You have been a hoops fan for quite some time now and because of a natural propensity for numbers and statistics, you may have considered playing fantasy basketball. The only apprehension is, well, you have never done it before.

That fear is understandable.

It’s like the first time I played StarCraft (seriously) and everybody was building Corsairs and Arbiters while I’m stuck with my Zerglings. Sigh, fun times.The point is there is no fun in losing and it basically sucks any pleasure out of a game.

I don’t want anyone to experience what StarCraft had let me gone through that’s why I groomed a healthy amount of tips to sufficiently do the job. Remember, it’s not rocket science. Consider fantasy hoops like gym class, or recess or something.

Fantasy Basketball For Beginners: As far as stat-sheet stuffers go, Anthony Davis (left) and LeBron James (right) are two of the absolute best. Photo via: USA Today


Tip #1: Mock Drafts Galore

Mock drafts is to fantasy basketball for beginners as the (American) pie is to Jim Levenstein. To rephrase: Practice makes perfect.

While nobody is perfect, per se, you get the gist.

Before you get comfortable with the real thing, soak everything in by taking part in as many mock drafts as you can. Fantasy basketball allows you to do that because it doesn’t take too long to draft 15 players, most of which are almost automatic especially in the earlier rounds.

ESPN might be a good choice if you’re looking for smoother, shorter drafts because of the “Pass” button. Of course, you should also try Yahoo just in case.

Tip #2: Choose Snake Over Auction

Generally, there are two kinds of drafts– auction and snake. Fantasy veterans may prefer auction but for newbies, snake drafts are highly-recommended.

The Snake is a standard draft that is entirely based on the number hierarchy from which you choose. For example, if you’re tapped to pick No.1 overall, you’re going to be the last in the next round and so on. That means, if you’re drafting No.1, you’re picking N0. 20 next, then 21, then 40, 41… etc.

In an auction format, inexperience might tempt you to bid 90 out of your fixed 200 bucks on LeBron James. At that rate, you’re going to get stuck with Bismack Biyombo as your fifth guy. Who the hell wins with Biyombo?

The lesson: Act your (fantasy) age and stick with the basics first. Balance, not being top-heavy, is the key to a winning team.

Tip #3: Target Players That Contribute In Rare and Multiple Categories

Early in the basketball season, there are exactly 126 players that average double-figures in scoring and 68 that grab at least 6 RPG. That’s not what you would call rare, right?

In comparison, there are only 27 players averaging 5 assists and over, 29 with at least 1.5 SPG, and 23 with at least 1.5 BPG. And as history indicates, the last two categories will only plummet as the season comes along.
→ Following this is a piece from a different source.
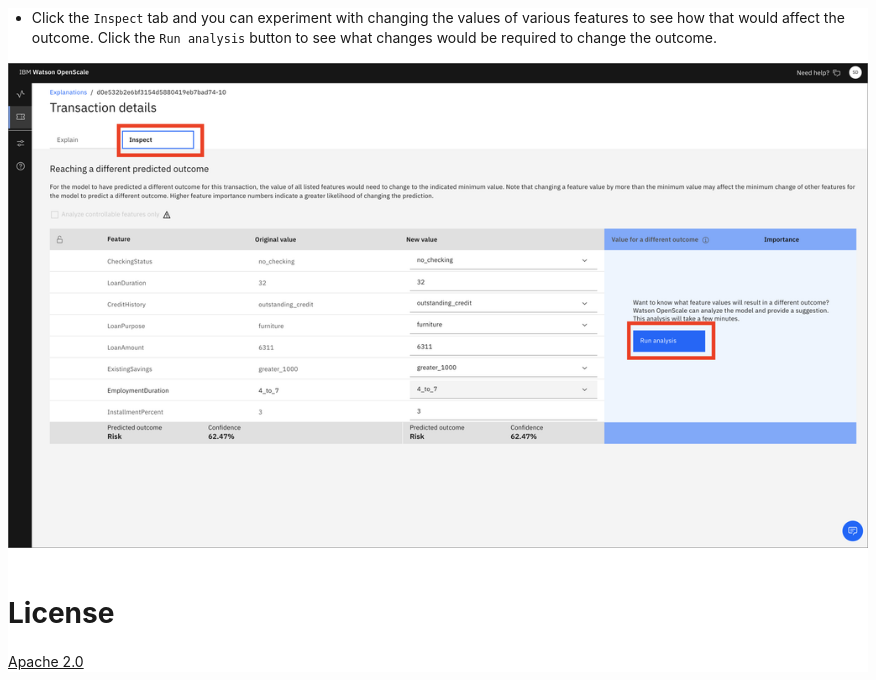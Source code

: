 * Click the `Inspect` tab and you can experiment with changing the values of various features to see how that would affect the outcome. Click the `Run analysis` button to see what changes would be required to change the outcome.

![Inspect features and change](doc/source/images/wos-inspect-features.png)

# License
[Apache 2.0](LICENSE)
If you can come up with at least two players that contribute across the board, especially the rare ones, then you are in good shape.
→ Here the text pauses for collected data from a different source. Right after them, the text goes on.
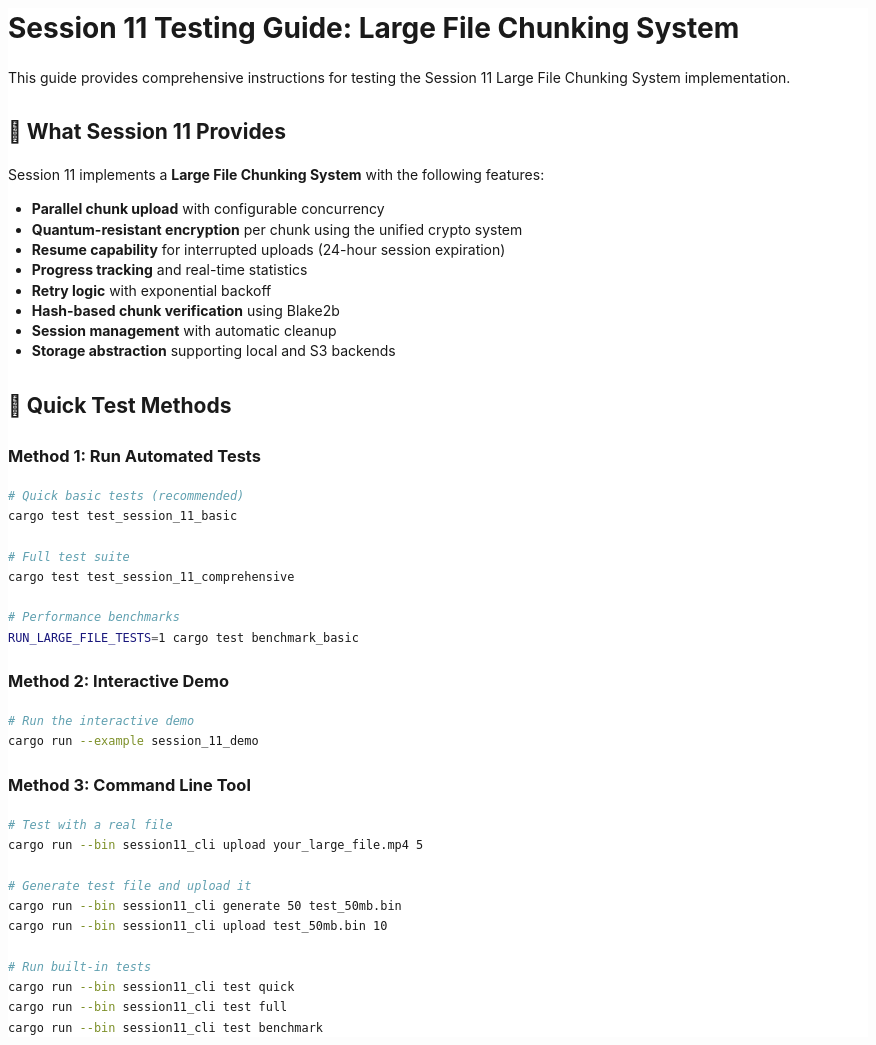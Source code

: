 # Session 11 Testing Guide: Large File Chunking System

This guide provides comprehensive instructions for testing the Session 11 Large File Chunking System implementation.

## 🎯 What Session 11 Provides

Session 11 implements a **Large File Chunking System** with the following features:

- **Parallel chunk upload** with configurable concurrency
- **Quantum-resistant encryption** per chunk using the unified crypto system
- **Resume capability** for interrupted uploads (24-hour session expiration)
- **Progress tracking** and real-time statistics
- **Retry logic** with exponential backoff
- **Hash-based chunk verification** using Blake2b
- **Session management** with automatic cleanup
- **Storage abstraction** supporting local and S3 backends

## 🚀 Quick Test Methods

### Method 1: Run Automated Tests

```bash
# Quick basic tests (recommended)
cargo test test_session_11_basic

# Full test suite
cargo test test_session_11_comprehensive

# Performance benchmarks
RUN_LARGE_FILE_TESTS=1 cargo test benchmark_basic
```

### Method 2: Interactive Demo

```bash
# Run the interactive demo
cargo run --example session_11_demo
```

### Method 3: Command Line Tool

```bash
# Test with a real file
cargo run --bin session11_cli upload your_large_file.mp4 5

# Generate test file and upload it
cargo run --bin session11_cli generate 50 test_50mb.bin
cargo run --bin session11_cli upload test_50mb.bin 10

# Run built-in tests
cargo run --bin session11_cli test quick
cargo run --bin session11_cli test full
cargo run --bin session11_cli test benchmark
```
Tip #4: Point Guards and Power Forwards

This is probably the simplest and arguably the most workable strategy in fantasy basketball regardless of experience.

Basically, the plan is to draft players that can score, pass, steal the ball, and hit 3-pointers (commonly point guards) and pivots who can score, rebound, and block shots (commonly power forwards). Putting quality wing men around them (shooting guards and small forwards) that can generate steals and 3s, and centers that can bolster your blocking and rebounding numbers, and you’re in for quite a ride.
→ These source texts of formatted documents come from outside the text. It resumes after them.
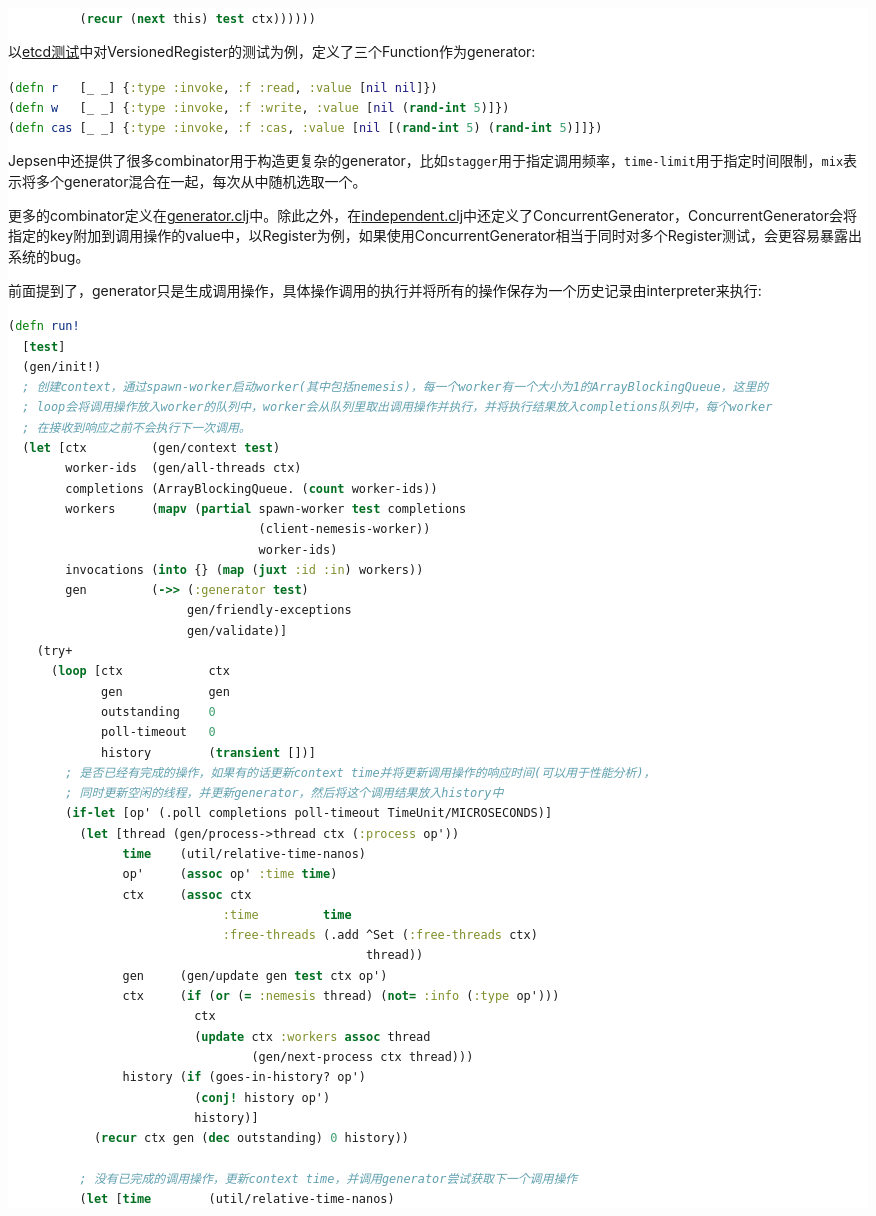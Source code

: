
 ```clojure
          (recur (next this) test ctx))))))
```

以[etcd测试](https://github.com/jepsen-io/etcd)中对VersionedRegister的测试为例，定义了三个Function作为generator:

```clojure
(defn r   [_ _] {:type :invoke, :f :read, :value [nil nil]})
(defn w   [_ _] {:type :invoke, :f :write, :value [nil (rand-int 5)]})
(defn cas [_ _] {:type :invoke, :f :cas, :value [nil [(rand-int 5) (rand-int 5)]]})
```

Jepsen中还提供了很多combinator用于构造更复杂的generator，比如`stagger`用于指定调用频率，`time-limit`用于指定时间限制，`mix`表示将多个generator混合在一起，每次从中随机选取一个。

更多的combinator定义在[generator.clj](https://github.com/jepsen-io/jepsen/blob/main/jepsen/src/jepsen/generator.clj)中。除此之外，在[independent.clj](https://github.com/jepsen-io/jepsen/blob/main/jepsen/src/jepsen/generator/interpreter.clj)中还定义了ConcurrentGenerator，ConcurrentGenerator会将指定的key附加到调用操作的value中，以Register为例，如果使用ConcurrentGenerator相当于同时对多个Register测试，会更容易暴露出系统的bug。

前面提到了，generator只是生成调用操作，具体操作调用的执行并将所有的操作保存为一个历史记录由interpreter来执行:

```clojure
(defn run!
  [test]
  (gen/init!)
  ; 创建context，通过spawn-worker启动worker(其中包括nemesis)，每一个worker有一个大小为1的ArrayBlockingQueue，这里的
  ; loop会将调用操作放入worker的队列中，worker会从队列里取出调用操作并执行，并将执行结果放入completions队列中，每个worker
  ; 在接收到响应之前不会执行下一次调用。
  (let [ctx         (gen/context test)
        worker-ids  (gen/all-threads ctx)
        completions (ArrayBlockingQueue. (count worker-ids))
        workers     (mapv (partial spawn-worker test completions
                                   (client-nemesis-worker))
                                   worker-ids)
        invocations (into {} (map (juxt :id :in) workers))
        gen         (->> (:generator test)
                         gen/friendly-exceptions
                         gen/validate)]
    (try+
      (loop [ctx            ctx
             gen            gen
             outstanding    0
             poll-timeout   0
             history        (transient [])]
        ; 是否已经有完成的操作，如果有的话更新context time并将更新调用操作的响应时间(可以用于性能分析)，
        ; 同时更新空闲的线程，并更新generator，然后将这个调用结果放入history中
        (if-let [op' (.poll completions poll-timeout TimeUnit/MICROSECONDS)]
          (let [thread (gen/process->thread ctx (:process op'))
                time    (util/relative-time-nanos)
                op'     (assoc op' :time time)
                ctx     (assoc ctx
                              :time         time
                              :free-threads (.add ^Set (:free-threads ctx)
                                                  thread))
                gen     (gen/update gen test ctx op')
                ctx     (if (or (= :nemesis thread) (not= :info (:type op')))
                          ctx
                          (update ctx :workers assoc thread
                                  (gen/next-process ctx thread)))
                history (if (goes-in-history? op')
                          (conj! history op')
                          history)]
            (recur ctx gen (dec outstanding) 0 history))

          ; 没有已完成的调用操作，更新context time，并调用generator尝试获取下一个调用操作
          (let [time        (util/relative-time-nanos)
```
Two-time All-Star Al Horford is one of this year’s fantasy sleepers. Photo via: Yahoo Sports

This is not a structured framework by any means, but simply think of it this way: Guards and small forwards should excel in scoring, assisting, stealing, 3’s made, and FT%. Power forwards and centers should dominate scoring, rebounding, blocked shots, and FG%.

Tip #5: Wear Pajamas

By pajamas, I meant sleepers.

You seldom make mistakes in the first few rounds so the real preparation kicks in the middle to late rounds. This is where you mold championship grandeur or thoroughly fall apart at the seams.

What exactly are fantasy sleepers? They are players that swell with potential because of these factors: playing time, talent, or both.

For example, many fantasyheads are probably waiving off Al Horford— a two-time All-Star– because he’s coming off a lost season due to torn pecs. That injury cost him all but 29 games last season! But now back in his starting center gig, Horford is slowly climbing the fantasy ranks (No.30 in the Player Rater), way above his Average Draft Position of 37. And there’s no freaking way Pero Antic will be holding him off for playing time!

If you’re going to nab someone in rounds 4-5, there’s no better sleeper option than the former Florida Gator. You can even predict he’ll produce like a late second-rounder given his dynamic– yet largely underrated– fantasy numbers.